BELODED Ivan Konstantinovič (1906-1981)

Né dans un village de la région de la région de Kirovograd, il étudie la linguistique à l’université de Kharkov, puis, dans les années 1930, enseigne en VUZ à Kharkov et à Lvov. Entré au Parti en 1943, il dirige, de 1946 à 1957, l’Institut de linguistique de l’Académie des sciences d’Ukraine (AN USSR). En 1957, il est élu académicien, et simultanément nommé ministre de l’Instruction de la république: cette promotion est suprenante, dans la mesure où il n’avait occupé aucune fonction dans l’appareil d’Etat jusque-là. Il le reste jusqu’à 1962, avant de retrouver des fonctions dans son institut, et d’être élu vice-président de l’AN USSR en 1963. Ses travaux portent, notamment, sur le développement des langues slaves dans la société socialiste, sur les contacts linguistiques et sur le bilinguisme.

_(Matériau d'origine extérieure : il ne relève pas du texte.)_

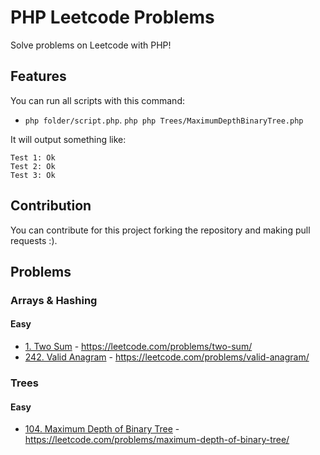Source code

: # PHP Leetcode Problems
Solve problems on Leetcode with PHP!

## Features
You can run all scripts with this command:
- ```php folder/script.php```. ```php php Trees/MaximumDepthBinaryTree.php```

It will output something like:

```
Test 1: Ok
Test 2: Ok
Test 3: Ok
```

## Contribution
You can contribute for this project forking the repository and making pull requests :).

## Problems
### Arrays & Hashing
#### Easy
- [1. Two Sum](Arrays_and_Hashings/TwoSum.php) - https://leetcode.com/problems/two-sum/
- [242. Valid Anagram](Arrays_and_Hashings/ValidAnagram.php) - https://leetcode.com/problems/valid-anagram/

### Trees
#### Easy
- [104. Maximum Depth of Binary Tree](Trees/MaximumDepthBinaryTree.php) - https://leetcode.com/problems/maximum-depth-of-binary-tree/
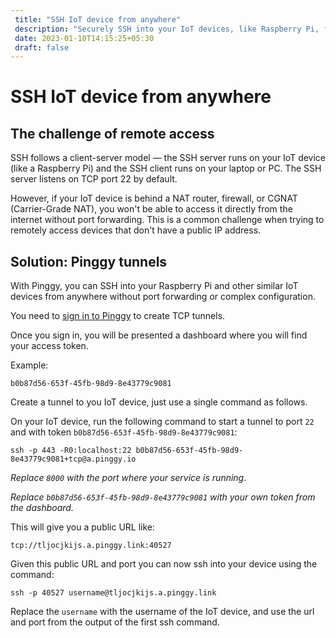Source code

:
 ```yaml
---
 title: "SSH IoT device from anywhere"
 description: "Securely SSH into your IoT devices, like Raspberry Pi, from anywhere with Pinggy. No need for a public IP address – create TCP tunnels effortlessly. Obtain a public URL and port for remote access. Simplify IoT device management."
 date: 2023-01-10T14:15:25+05:30 
 draft: false 
---
```


# SSH IoT device from anywhere

## The challenge of remote access

SSH follows a client-server model — the SSH server runs on your IoT device (like a Raspberry Pi) and the SSH client runs on your laptop or PC. The SSH server listens on TCP port 22 by default.

However, if your IoT device is behind a NAT router, firewall, or CGNAT (Carrier-Grade NAT), you won't be able to access it directly from the internet without port forwarding. This is a common challenge when trying to remotely access devices that don't have a public IP address.

## Solution: Pinggy tunnels

With Pinggy, you can SSH into your Raspberry Pi and other similar IoT devices from anywhere without port forwarding or complex configuration.

You need to <a target="_blank" href="https://dashboard.pinggy.io">sign in to Pinggy</a> to create TCP tunnels.

Once you sign in, you will be presented a dashboard where you will find your access token.

Example:

```
b0b87d56-653f-45fb-98d9-8e43779c9081
```

Create a tunnel to you IoT device, just use a single command as follows.

On your IoT device, run the following command to start a tunnel to port `22` and with token `b0b87d56-653f-45fb-98d9-8e43779c9081`:
<br>

```
ssh -p 443 -R0:localhost:22 b0b87d56-653f-45fb-98d9-8e43779c9081+tcp@a.pinggy.io
```

_Replace `8000` with the port where your service is running_.

_Replace `b0b87d56-653f-45fb-98d9-8e43779c9081` with your own token from the dashboard._

This will give you a public URL like:

```
tcp://tljocjkijs.a.pinggy.link:40527
```

Given this public URL and port you can now ssh into your device using the command:

```
ssh -p 40527 username@tljocjkijs.a.pinggy.link
```

Replace the `username` with the username of the IoT device, and use the url and port from the output of the first ssh command.
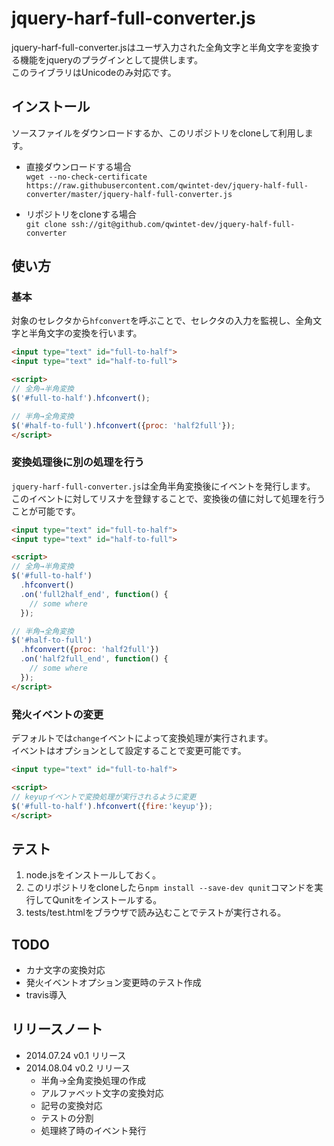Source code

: # jquery-harf-full-converter.js

jquery-harf-full-converter.jsはユーザ入力された全角文字と半角文字を変換する機能をjqueryのプラグインとして提供します。  
このライブラリはUnicodeのみ対応です。

## インストール

ソースファイルをダウンロードするか、このリポジトリをcloneして利用します。  

* 直接ダウンロードする場合  
`wget --no-check-certificate https://raw.githubusercontent.com/qwintet-dev/jquery-half-full-converter/master/jquery-half-full-converter.js`  
  
* リポジトリをcloneする場合  
`git clone ssh://git@github.com/qwintet-dev/jquery-half-full-converter`

## 使い方

### 基本

対象のセレクタから`hfconvert`を呼ぶことで、セレクタの入力を監視し、全角文字と半角文字の変換を行います。

```html
<input type="text" id="full-to-half">
<input type="text" id="half-to-full">

<script>
// 全角→半角変換
$('#full-to-half').hfconvert();

// 半角→全角変換
$('#half-to-full').hfconvert({proc: 'half2full'});
</script>
```

### 変換処理後に別の処理を行う

`jquery-harf-full-converter.js`は全角半角変換後にイベントを発行します。
このイベントに対してリスナを登録することで、変換後の値に対して処理を行うことが可能です。

```html
<input type="text" id="full-to-half">
<input type="text" id="half-to-full">

<script>
// 全角→半角変換
$('#full-to-half')
  .hfconvert()
  .on('full2half_end', function() {
    // some where
  });

// 半角→全角変換
$('#half-to-full')
  .hfconvert({proc: 'half2full'})
  .on('half2full_end', function() {
    // some where
  });
</script>
```

### 発火イベントの変更

デフォルトでは`change`イベントによって変換処理が実行されます。  
イベントはオプションとして設定することで変更可能です。

```html
<input type="text" id="full-to-half">

<script>
// keyupイベントで変換処理が実行されるように変更
$('#full-to-half').hfconvert({fire:'keyup'});
</script>
```

## テスト

1. node.jsをインストールしておく。
2. このリポジトリをcloneしたら`npm install --save-dev qunit`コマンドを実行してQunitをインストールする。
3. tests/test.htmlをブラウザで読み込むことでテストが実行される。

## TODO

- カナ文字の変換対応
- 発火イベントオプション変更時のテスト作成
- travis導入

## リリースノート

<ul>
  <li>2014.07.24 v0.1 リリース</li>
  <li>
    2014.08.04 v0.2 リリース
    <ul>
      <li>半角→全角変換処理の作成</li>
      <li>アルファベット文字の変換対応</li>
      <li>記号の変換対応</li>
      <li>テストの分割</li>
      <li>処理終了時のイベント発行</li>
    </ul>
  </li>
</ul>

Lors de la discussion de la réforme de 1958, il participe à la réunion du 26 septembre à l’Otdel nauki du CC du PCUS. C’est un des rares à soutenir sur le principe la variante proposée par Zelenko, même s’il ne cite pas son nom, et se contente de plaider pour l’envoi de tous les élèves à la production28. C’est aussi un des rares ministres à accepter la création d’écoles spéciales pour les « enfants doués », à titre expérimental, auprès des universités29.
BERMANT Anisim Fedorovič (1904-1959)

Né à Ûzovsk (actuelle Donetsk) dans le Donbass – là où Khrouchtchev commença à travailler –, il étudie à l’université de Rostov-sur-le-Don, au début des années 1920, puis part à Moscou pour faire une thèse de kandidat à l’Institut de mathématiques et de mécanique de MGU : il y travaille dans un groupe dirigé par Mihail Lavrent’ev, de quatre ans son aîné. En 1933, à 29 ans, il devient professeur, avant de soutenir sa thèse de doktor, en 1941. Membre de la direction de la Société des mathématiciens de Moscou, dirigée par Pavel Aleksandrov, il travaille à l’institut Steklov de mathématiques de l’AN SSSR, dont il devient directeur adjoint dans les dernières années de sa vie. Parallèlement, il est rédacteur en chef adjoint de la revue Le recueil mathématique, et enseigne dans différents VUZ techniques de la capitale. Son activité de recherche est intimement liée à son travail pédagogique : en 1954, il crée un séminaire scientifique unissant les chaires de mathématiques des VUZ techniques de Moscou, bientôt intégré à la Société des mathématiciens de Moscou. Il est aussi le co-auteur du manuel « Court précis d’analyse mathématique », réédité maintes fois en URSS.

En septembre 1958, c’est en tant que professeur à l’Institut d’ingénierie et de construction de Moscou qu’il intervient lors de la réunion des responsables de VUZ, au MVO. Il y déploie un réquisitoire violent contre le système d’enseignement supérieur, et le projet de réforme soumis par le ministre Elûtin.
BORDADYN Afanasij Fedorovič (?-?)

Il est probablement né à la fin du XIXe siècle ou dans les premières années du XXe siècle, car en 1926 il est l’auteur d’un article dans la revue du Komsomol La jeune garde (Molodaâ Gvardiâ) : « La jeunesse ouvrière telle qu’elle est »30. Dans les années 1930, il est directeur adjoint de l’Institut de l’économie mondiale et de la politique mondiale de l’AN SSSR, dirigé par l’économiste hongrois Eugène Varga. Sa trace se perd pendant la guerre.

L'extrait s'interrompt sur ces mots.